EG – Let us assume that Stewart’s target net income is still £10,000 net of basic rate tax and the best annuity rate available to him is still 5.8%. The calculation would now be carried out as follows:

  • There are no segments to calculate an income from, so instead we establish the income provided per £100 of fund.
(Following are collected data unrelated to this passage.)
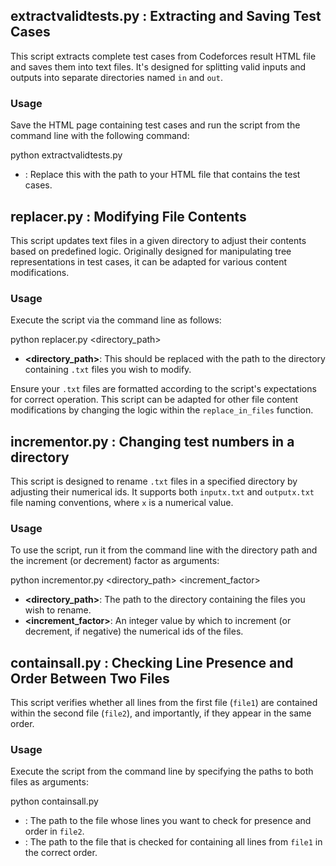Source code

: ## extractvalidtests.py : Extracting and Saving Test Cases

This script extracts complete test cases from Codeforces result HTML file and saves them into text files. It's designed for splitting valid inputs and outputs into separate directories named `in` and `out`.

### Usage

Save the HTML page containing test cases and run the script from the command line with the following command:

python extractvalidtests.py <HTML filename>


- **<HTML filename>**: Replace this with the path to your HTML file that contains the test cases.


## replacer.py : Modifying File Contents

This script updates text files in a given directory to adjust their contents based on predefined logic. Originally designed for manipulating tree representations in test cases, it can be adapted for various content modifications.

### Usage

Execute the script via the command line as follows:

python replacer.py <directory_path>


- **<directory_path>**: This should be replaced with the path to the directory containing `.txt` files you wish to modify.

Ensure your `.txt` files are formatted according to the script's expectations for correct operation. This script can be adapted for other file content modifications by changing the logic within the `replace_in_files` function.

## incrementor.py : Changing test numbers in a directory

This script is designed to rename `.txt` files in a specified directory by adjusting their numerical ids. It supports both `inputx.txt` and `outputx.txt` file naming conventions, where `x` is a numerical value.

### Usage

To use the script, run it from the command line with the directory path and the increment (or decrement) factor as arguments:

python incrementor.py <directory_path> <increment_factor>

- **<directory_path>**: The path to the directory containing the files you wish to rename.
- **<increment_factor>**: An integer value by which to increment (or decrement, if negative) the numerical ids of the files.

## containsall.py : Checking Line Presence and Order Between Two Files

This script verifies whether all lines from the first file (`file1`) are contained within the second file (`file2`), and importantly, if they appear in the same order.

### Usage

Execute the script from the command line by specifying the paths to both files as arguments:

python containsall.py <file1> <file2>


- **<file1>**: The path to the file whose lines you want to check for presence and order in `file2`.
- **<file2>**: The path to the file that is checked for containing all lines from `file1` in the correct order.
We do this as follows:
  • £100 of fund provides £25 of PCLS; plus,
  • a gross income of £75 × 5.8% = £4.35 gross income.

Our target income is net of basic rate tax so we deduct 20% from the gross annuity income to arrive at a net income figure of £4.35 × 80% = £3.48

This gives us a net income of £25 + £3.48 = £28.48 for every £100 of fund, or, put another way, gives us an ‘annuity rate’ of 28.48%.

  • We then divide Stewart’s net target income figure of £10,000 by this ‘annuity rate’ (i.e.
  • £10,000/0.2848) to give a fund of £35,112.36.
  • This is the amount of fund that must be crystallised to provide Stewart with his target income.
  • To prove this we take the crystallised fund of £35,112.36:
  • £35,112.36 × 25% = £8,778.09 PCLS; plus,
  • £35,112.36 × 75% × 5.8% = £1,527.38 gross income which will become £1,527.38 × 80% =
  • £1,221.91 net.
  • This gives a total net income of £8,778.09 + £1,221.91 = £10,000.